Anse Noire (Bahía Negra)
Anse Noire, ubicada entre Trois Îlets y Anses d'Arlet, es la única playa de arena negra en la isla, y se puede acceder a ella a través de una escalera. Aunque no es tan popular como Les Salines, esta playa es perfecta para hacer picnics, hacer snorkel para ver tortugas y fotografiar su belleza escénica.

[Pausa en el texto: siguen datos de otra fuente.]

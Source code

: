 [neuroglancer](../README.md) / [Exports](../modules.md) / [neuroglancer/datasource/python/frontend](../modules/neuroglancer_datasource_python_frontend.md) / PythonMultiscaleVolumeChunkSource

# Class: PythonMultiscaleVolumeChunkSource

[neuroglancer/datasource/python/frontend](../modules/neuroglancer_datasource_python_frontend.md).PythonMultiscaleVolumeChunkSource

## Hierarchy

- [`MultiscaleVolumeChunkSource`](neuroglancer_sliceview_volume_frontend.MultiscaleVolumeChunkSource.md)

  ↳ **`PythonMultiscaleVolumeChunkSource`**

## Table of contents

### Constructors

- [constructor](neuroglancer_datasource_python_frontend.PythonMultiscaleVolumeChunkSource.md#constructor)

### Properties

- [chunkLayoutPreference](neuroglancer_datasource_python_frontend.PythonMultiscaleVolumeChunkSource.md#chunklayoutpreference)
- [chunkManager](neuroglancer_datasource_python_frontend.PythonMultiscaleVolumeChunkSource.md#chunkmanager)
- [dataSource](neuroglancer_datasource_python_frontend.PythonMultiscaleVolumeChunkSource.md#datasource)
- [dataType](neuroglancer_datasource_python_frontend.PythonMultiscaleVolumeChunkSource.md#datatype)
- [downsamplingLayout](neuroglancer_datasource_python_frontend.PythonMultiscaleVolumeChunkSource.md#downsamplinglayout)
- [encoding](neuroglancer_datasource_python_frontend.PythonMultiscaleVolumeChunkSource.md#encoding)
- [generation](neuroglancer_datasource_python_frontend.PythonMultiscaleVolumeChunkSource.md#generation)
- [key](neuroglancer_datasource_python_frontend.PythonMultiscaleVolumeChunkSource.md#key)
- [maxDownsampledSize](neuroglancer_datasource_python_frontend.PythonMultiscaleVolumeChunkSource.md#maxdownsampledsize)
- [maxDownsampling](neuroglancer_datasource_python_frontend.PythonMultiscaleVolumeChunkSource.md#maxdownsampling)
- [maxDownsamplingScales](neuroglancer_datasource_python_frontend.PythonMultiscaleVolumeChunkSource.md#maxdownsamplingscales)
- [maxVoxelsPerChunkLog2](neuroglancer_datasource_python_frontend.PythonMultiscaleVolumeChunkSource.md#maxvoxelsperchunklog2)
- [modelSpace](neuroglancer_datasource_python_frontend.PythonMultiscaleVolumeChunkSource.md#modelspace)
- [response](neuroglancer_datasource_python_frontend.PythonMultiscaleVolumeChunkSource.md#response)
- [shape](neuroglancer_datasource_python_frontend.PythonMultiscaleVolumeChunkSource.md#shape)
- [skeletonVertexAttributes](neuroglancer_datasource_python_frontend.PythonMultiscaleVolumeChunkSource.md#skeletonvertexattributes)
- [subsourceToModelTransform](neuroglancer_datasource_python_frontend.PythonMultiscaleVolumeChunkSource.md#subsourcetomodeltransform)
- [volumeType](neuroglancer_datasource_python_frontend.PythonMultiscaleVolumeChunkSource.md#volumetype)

Iglesia Sacre Coeur de Balata
La catedral de Balata es una réplica pequeña de la Basílica del Sagrado Corazón en París. Situada en una colina rodeada de un bosque tropical justo más allá del Jardín Botánico Balata, la Iglesia Sacre Coeur de Balata ofrece hermosas vistas de la ciudad.
Tartane
Surf, arena e increíbles vistas hacen de Tartane, en la península de Caravelle, un destino muy buscado en Martinica. Este pequeño pueblo pesquero cuenta con varias playas aptas para familias, como la playa de Brèche, Anse Bonneville (para surf) y Anse l'Etang.
Ruinas del Castillo Dubuc
También en la península de Caravelle, otro gran lugar para fotografías es el Castillo Dubuc. Una vez hogar de la familia Dubuc de Rivery en el siglo XVIII, el castillo, construido mediante la esclavitud, se encuentra en medio de una plantación de azúcar. Ahora, sus restos dominan el océano, y puedes caminar entre las paredes de piedra que aún se mantienen en pie.
Roca Diamante
Emergiendo del agua justo frente a la costa sur de Martinica se encuentra la famosa Roca Diamante. La roca basáltica es pequeña, pero tiene una historia interesante. Durante las Guerras Napoleónicas, fue utilizada como fortaleza, y los soldados y cañones fueron colocados por los ingleses. Los franceses tomaron la roca en una feroz batalla en 1805.
La Savane des Esclaves
Dedicada a cronometrar la historia de la esclavitud en el Caribe, La Savane des Esclaves ofrece una mirada sombría a lo que era la vida para los esclavos. Grandes estructuras, pinturas, fotografías y piezas de arte dan vida a este espacio. A pesar de la oscura historia que cobra vida, el espacio tiene una energía serena rodeada de colinas verdes y flores silvestres.
Grand Anse d'Arlet
La playa Grand Anse d'Arlet (y el pueblo que lleva su nombre) está cómodamente situada entre afloramientos rocosos. Esto proporciona un destino tranquilo y aislado donde puedes descansar en las arenas doradas para fotografiar el atardecer, subir colinas para tener vistas abiertas de la bahía, o subir a un barco para explorar los alrededores.
Anse Céron
Una hermosa playa con arena volcánica negra, situada contra un fondo de palmeras, Anse Céron sigue siendo un secreto bien guardado. Si buscas algo de soledad con vistas impresionantes sobre el mar azul, este es tu lugar. Lleva tu equipo de snorkel, así como tu cámara: la vida marina aquí vale la pena explorar.